Sebagai antitesis dari hukum alam, teori positivisme berpendapat bahwa hak tidak datang dari konsep abstrak seperti "alam" atau "Tuhan". Sebaliknya, hak baru dapat dianggap ada dan memiliki kekuatan hukum jika telah dituangkan secara eksplisit dalam produk hukum buatan negara, seperti konstitusi atau undang-undang. Bagi kaum positivis, hak tanpa adanya aturan tertulis yang menjamin dan mekanisme penegakan yang jelas hanyalah sebuah gagasan moral. Keunggulan utama pendekatan ini adalah memberikan kepastian hukum dan landasan konkret untuk menuntut hak di hadapan pengadilan.
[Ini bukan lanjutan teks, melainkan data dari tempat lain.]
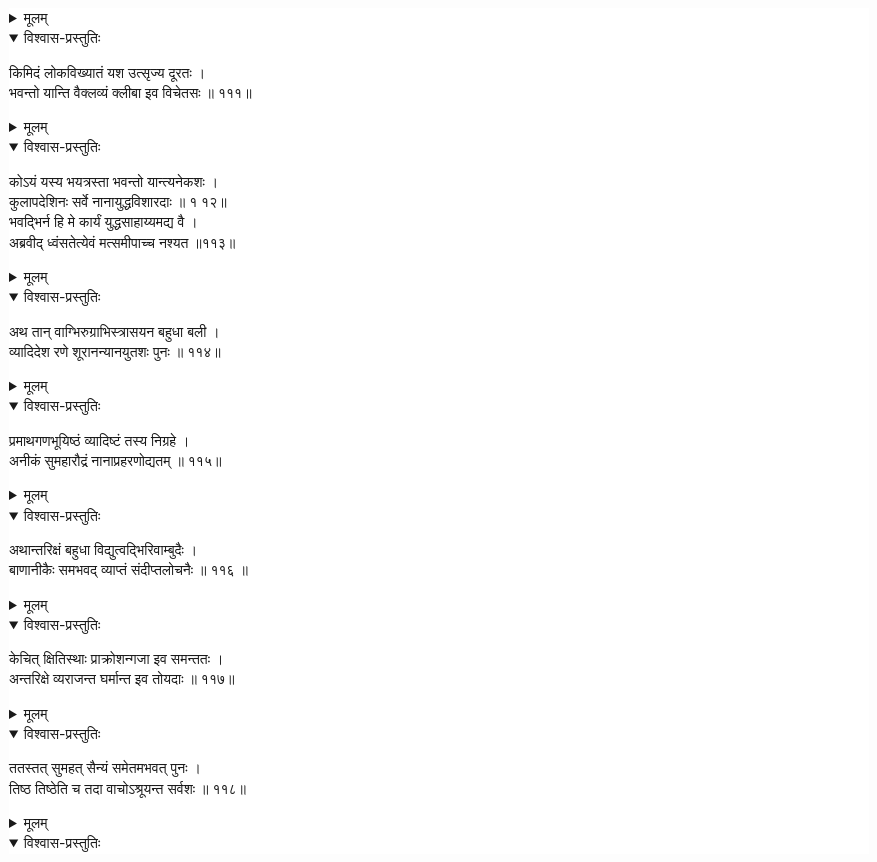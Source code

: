 <details><summary>मूलम्</summary></details>

<details open><summary>विश्वास-प्रस्तुतिः</summary>

किमिदं लोकविख्यातं यश उत्सृज्य दूरतः ।  
भवन्तो यान्ति वैक्लव्यं क्लीबा इव विचेतसः ॥ १११॥
</details>

<details><summary>मूलम्</summary></details>

<details open><summary>विश्वास-प्रस्तुतिः</summary>

कोऽयं यस्य भयत्रस्ता भवन्तो यान्त्यनेकशः ।  
कुलापदेशिनः सर्वे नानायुद्धविशारदाः ॥ १ १२॥  
भवद्भिर्न हि मे कार्यं युद्धसाहाय्यमद्य वै ।  
अब्रवीद् ध्वंसतेत्येवं मत्समीपाच्च नश्यत ॥११३॥
</details>

<details><summary>मूलम्</summary></details>

<details open><summary>विश्वास-प्रस्तुतिः</summary>

अथ तान् वाग्भिरुग्राभिस्त्रासयन बहुधा बली ।  
व्यादिदेश रणे शूरानन्यानयुतशः पुनः ॥ ११४॥
</details>

<details><summary>मूलम्</summary></details>

<details open><summary>विश्वास-प्रस्तुतिः</summary>

प्रमाथगणभूयिष्ठं व्यादिष्टं तस्य निग्रहे ।  
अनीकं सुमहारौद्रं नानाप्रहरणोद्यतम् ॥ ११५॥
</details>

<details><summary>मूलम्</summary></details>

<details open><summary>विश्वास-प्रस्तुतिः</summary>

अथान्तरिक्षं बहुधा विद्युत्वद्भिरिवाम्बुदैः ।  
बाणानीकैः समभवद् व्याप्तं संदीप्तलोचनैः ॥ ११६ ॥
</details>

<details><summary>मूलम्</summary></details>

<details open><summary>विश्वास-प्रस्तुतिः</summary>

केचित् क्षितिस्थाः प्राक्रोशन्गजा इव समन्ततः ।  
अन्तरिक्षे व्यराजन्त घर्मान्त इव तोयदाः ॥ ११७॥
</details>

<details><summary>मूलम्</summary></details>

<details open><summary>विश्वास-प्रस्तुतिः</summary>

ततस्तत् सुमहत् सैन्यं समेतमभवत् पुनः ।  
तिष्ठ तिष्ठेति च तदा वाचोऽश्रूयन्त सर्वशः ॥ ११८॥
</details>

<details><summary>मूलम्</summary></details>

<details open><summary>विश्वास-प्रस्तुतिः</summary>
Bagian 2: Debat Kunci Penerapan HAM: Universalisme vs. Relativisme Budaya

Setelah perdebatan tentang sumber hak, muncul debat modern yang tak kalah sengit mengenai sifat dan lingkup penerapannya: apakah HAM itu universal, ataukah relatif terhadap budaya?

Pandangan Universalisme

Pandangan universalisme, yang menjadi pilar dari gerakan HAM internasional pasca-Perang Dunia II dan tertuang dalamDeklarasi Universal Hak Asasi Manusia (DUHAM) 1948, berpendapat bahwa semua manusia memiliki hak yang sama, terlepas dari ras, jenis kelamin, agama, kebangsaan, atau latar belakang budayanya. Semboyan utamanya adalah "all human rights for all". Pandangan ini terbagi lagi menjadi dua varian:
  • Universalisme Absolut: Berpendapat bahwa norma HAM berlaku sama persis di semua tempat dan waktu, tanpa ruang untuk interpretasi atau pengecualian berbasis budaya.
  • Universalisme Relatif: Meskipun menerima bahwa prinsip-prinsip HAM bersifat universal, pandangan ini mengakui adanya ruang untuk variasi dalam implementasinya, selama tidak menyimpang dari inti hak tersebut.

Pandangan Relativisme Budaya

Sebagai kritik terhadap universalisme, pandangan relativisme budaya berargumen bahwa nilai dan moralitas, termasuk HAM, harus dipahami dalam konteks budaya masyarakat tertentu. Memaksakan satu set standar HAM yang didominasi oleh nilai-nilai Barat dapat dianggap sebagai bentuk imperialisme budaya. Sama seperti universalisme, pandangan ini juga memiliki spektrum:
  • Partikularisme Absolut: Menolak sepenuhnya validitas instrumen HAM internasional dan berpendapat bahwa setiap budaya memiliki konsepsinya sendiri tentang martabat manusia. Bagi mereka, HAM adalah urusan domestik murni.
  • Partikularisme Relatif: Menerima beberapa prinsip HAM universal, tetapi menekankan bahwa prioritas, interpretasi, dan cara penerapannya harus selaras dengan nilai-nilai budaya dan sejarah lokal.